Ben Harper stayed his welcome at Toronto's Massey Hall, where hope wore a white hat and where the man played solo but never alone. He promised (literally) the shirt off his back, and left the stage three hours later without it (literally). He did his protest music eloquently and profoundly, and was sweeter at times too.

On the gentle melancholy and realization of Walk Away, he sang about things “so hard to do but easy to say.” Walking away from the acoustic-soul communion Saturday evening seemed like the toughest thing of all for the big-hearted troubadour to do.

“It’s so easy to overstate one’s musical point,” said Harper, who would break the hall's curfew but fix other things, “and I am most certainly going to do that.”

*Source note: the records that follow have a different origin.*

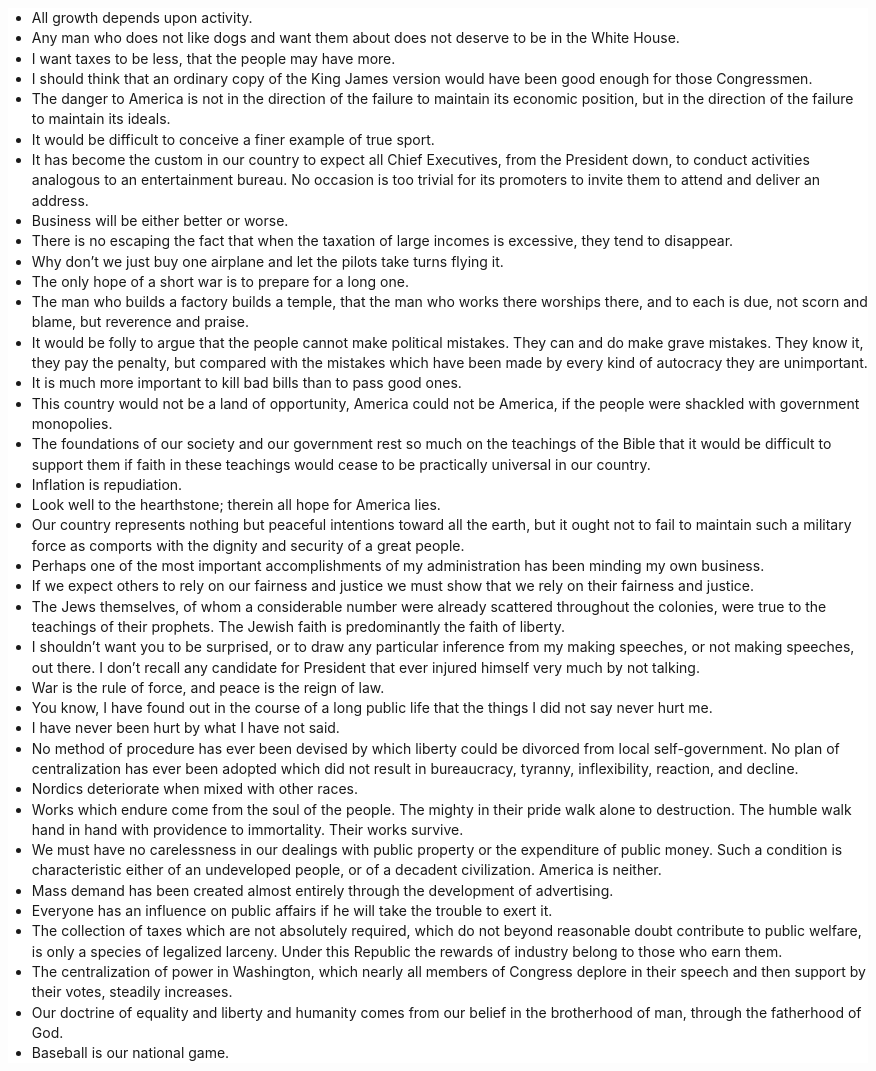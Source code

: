  - All growth depends upon activity.
 - Any man who does not like dogs and want them about does not deserve to be in the White House.
 - I want taxes to be less, that the people may have more.
 - I should think that an ordinary copy of the King James version would have been good enough for those Congressmen.
 - The danger to America is not in the direction of the failure to maintain its economic position, but in the direction of the failure to maintain its ideals.
 - It would be difficult to conceive a finer example of true sport.
 - It has become the custom in our country to expect all Chief Executives, from the President down, to conduct activities analogous to an entertainment bureau. No occasion is too trivial for its promoters to invite them to attend and deliver an address.
 - Business will be either better or worse.
 - There is no escaping the fact that when the taxation of large incomes is excessive, they tend to disappear.
 - Why don’t we just buy one airplane and let the pilots take turns flying it.
 - The only hope of a short war is to prepare for a long one.
 - The man who builds a factory builds a temple, that the man who works there worships there, and to each is due, not scorn and blame, but reverence and praise.
 - It would be folly to argue that the people cannot make political mistakes. They can and do make grave mistakes. They know it, they pay the penalty, but compared with the mistakes which have been made by every kind of autocracy they are unimportant.
 - It is much more important to kill bad bills than to pass good ones.
 - This country would not be a land of opportunity, America could not be America, if the people were shackled with government monopolies.
 - The foundations of our society and our government rest so much on the teachings of the Bible that it would be difficult to support them if faith in these teachings would cease to be practically universal in our country.
 - Inflation is repudiation.
 - Look well to the hearthstone; therein all hope for America lies.
 - Our country represents nothing but peaceful intentions toward all the earth, but it ought not to fail to maintain such a military force as comports with the dignity and security of a great people.
 - Perhaps one of the most important accomplishments of my administration has been minding my own business.
 - If we expect others to rely on our fairness and justice we must show that we rely on their fairness and justice.
 - The Jews themselves, of whom a considerable number were already scattered throughout the colonies, were true to the teachings of their prophets. The Jewish faith is predominantly the faith of liberty.
 - I shouldn’t want you to be surprised, or to draw any particular inference from my making speeches, or not making speeches, out there. I don’t recall any candidate for President that ever injured himself very much by not talking.
 - War is the rule of force, and peace is the reign of law.
 - You know, I have found out in the course of a long public life that the things I did not say never hurt me.
 - I have never been hurt by what I have not said.
 - No method of procedure has ever been devised by which liberty could be divorced from local self-government. No plan of centralization has ever been adopted which did not result in bureaucracy, tyranny, inflexibility, reaction, and decline.
 - Nordics deteriorate when mixed with other races.
 - Works which endure come from the soul of the people. The mighty in their pride walk alone to destruction. The humble walk hand in hand with providence to immortality. Their works survive.
 - We must have no carelessness in our dealings with public property or the expenditure of public money. Such a condition is characteristic either of an undeveloped people, or of a decadent civilization. America is neither.
 - Mass demand has been created almost entirely through the development of advertising.
 - Everyone has an influence on public affairs if he will take the trouble to exert it.
 - The collection of taxes which are not absolutely required, which do not beyond reasonable doubt contribute to public welfare, is only a species of legalized larceny. Under this Republic the rewards of industry belong to those who earn them.
 - The centralization of power in Washington, which nearly all members of Congress deplore in their speech and then support by their votes, steadily increases.
 - Our doctrine of equality and liberty and humanity comes from our belief in the brotherhood of man, through the fatherhood of God.
 - Baseball is our national game.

Harper is a 42-year-old double-Grammy-winning Californian who has built up a large following without benefit of hit singles. He has made gospel music with the Blind Boys of Alabama and soul-rock music with his band the Innocent Criminals. And he has made two children with his now estranged wife, the actress Laura Dern.

A man in the front row at Massey proposed marriage to his fiancé, who accepted, we heard. Harper took to the lip of the stage, with a guitar but no amplification, to perform the tender ballad Forever.

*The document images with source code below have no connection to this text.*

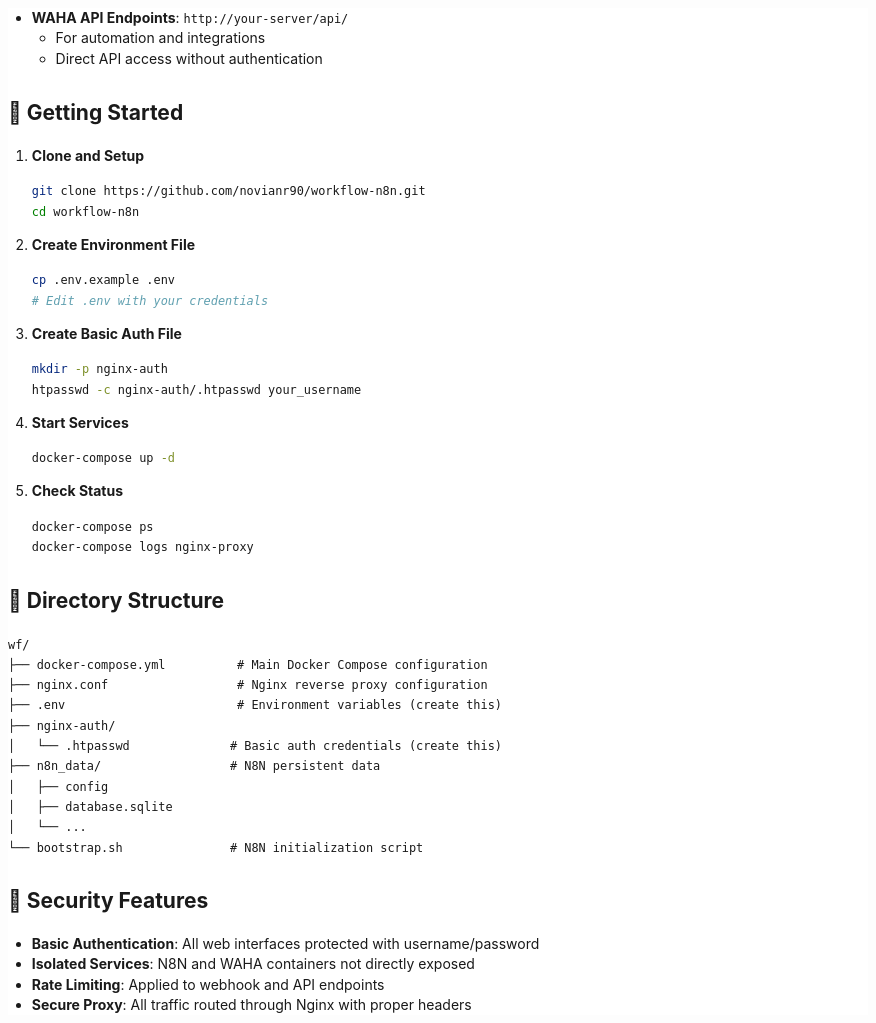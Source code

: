 - **WAHA API Endpoints**: `http://your-server/api/`
  - For automation and integrations
  - Direct API access without authentication

## 🚀 Getting Started

1. **Clone and Setup**
   ```bash
   git clone https://github.com/novianr90/workflow-n8n.git
   cd workflow-n8n
   ```

2. **Create Environment File**
   ```bash
   cp .env.example .env
   # Edit .env with your credentials
   ```

3. **Create Basic Auth File**
   ```bash
   mkdir -p nginx-auth
   htpasswd -c nginx-auth/.htpasswd your_username
   ```

4. **Start Services**
   ```bash
   docker-compose up -d
   ```

5. **Check Status**
   ```bash
   docker-compose ps
   docker-compose logs nginx-proxy
   ```

## 📁 Directory Structure

```
wf/
├── docker-compose.yml          # Main Docker Compose configuration
├── nginx.conf                  # Nginx reverse proxy configuration
├── .env                        # Environment variables (create this)
├── nginx-auth/
│   └── .htpasswd              # Basic auth credentials (create this)
├── n8n_data/                  # N8N persistent data
│   ├── config
│   ├── database.sqlite
│   └── ...
└── bootstrap.sh               # N8N initialization script
```

## 🔐 Security Features

- **Basic Authentication**: All web interfaces protected with username/password
- **Isolated Services**: N8N and WAHA containers not directly exposed
- **Rate Limiting**: Applied to webhook and API endpoints
- **Secure Proxy**: All traffic routed through Nginx with proper headers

Harper told a lighthearted story about Jeff Buckley, before his riveting rendition of Leonard Cohen’s Hallelujah (covered famously by the late Buckley).

A highlight came during another cover, Bruce Springsteen’s Atlantic City. Harper had a gallery of acoustic guitars on stage, but for Atlantic City used an electric Telecaster – “Bruce would never forgive me” if he hadn’t have.

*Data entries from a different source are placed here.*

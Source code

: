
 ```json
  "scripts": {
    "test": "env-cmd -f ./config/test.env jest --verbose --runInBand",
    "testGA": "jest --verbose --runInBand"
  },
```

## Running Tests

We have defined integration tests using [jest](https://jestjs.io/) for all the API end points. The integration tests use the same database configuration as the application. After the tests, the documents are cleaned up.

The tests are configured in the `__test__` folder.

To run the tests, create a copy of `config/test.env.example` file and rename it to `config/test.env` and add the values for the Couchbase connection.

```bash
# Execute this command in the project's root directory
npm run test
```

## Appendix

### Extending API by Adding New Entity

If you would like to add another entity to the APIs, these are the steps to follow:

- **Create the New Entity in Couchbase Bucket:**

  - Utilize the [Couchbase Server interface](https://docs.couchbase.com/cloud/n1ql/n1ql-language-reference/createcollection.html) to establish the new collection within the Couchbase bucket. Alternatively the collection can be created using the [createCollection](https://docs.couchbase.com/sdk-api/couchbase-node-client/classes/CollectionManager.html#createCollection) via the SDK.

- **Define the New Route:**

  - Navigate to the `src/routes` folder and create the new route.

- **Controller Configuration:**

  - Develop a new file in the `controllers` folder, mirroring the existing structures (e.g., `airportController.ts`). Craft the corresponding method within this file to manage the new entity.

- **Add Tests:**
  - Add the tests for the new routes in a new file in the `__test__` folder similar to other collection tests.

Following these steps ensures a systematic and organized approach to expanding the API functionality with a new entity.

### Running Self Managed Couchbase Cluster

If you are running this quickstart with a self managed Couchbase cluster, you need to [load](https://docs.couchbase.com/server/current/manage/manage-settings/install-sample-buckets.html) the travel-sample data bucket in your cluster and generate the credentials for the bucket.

There was a pause at one point in the song, after which an audience member yelled out a “1-2-3-4” lead in, in perfect time. The white-hatted Harper thanked him and went on to sing about winners and losers and getting caught on the wrong side of that line.

Harper played vibraphones, ukuleles, a tobacco-sunburst Stratocaster, an upright piano, a National steel and his lap-played weissenborn. And he played with the man with a watch on the side of the stage, who was persuaded to allow Harper to play one more song five or six times.

He performed Oppression, Diamonds on the Inside and urged us not to let anyone “take the fight outta you.” He did not play Marvin Gaye’s Sexual Healing, though it was requested from the sold-out crowd that he do so.

When a female fan told him, “You give me hope,” he answered that she did exactly the same for him.    

When a male fan yelled out an unknown lyric – “toes in my shoes; feet to the ground” – Harper offered him his shirt for the right to use the line. (He finished the show in just a T-shirt.)

On the Marley-lite of Burn One Down, he gently advocated herb legalization and free choice – “If you don’t like my fire, don’t come around.”

Harper ended with Suzy Blue on the ukulele, “sing me something my heart can use.” He had done just that, all night, his voice, light and fire irresistible.

An Acoustic Evening with Ben Harper plays Maison Symphonique de Montréal, Oct. 1.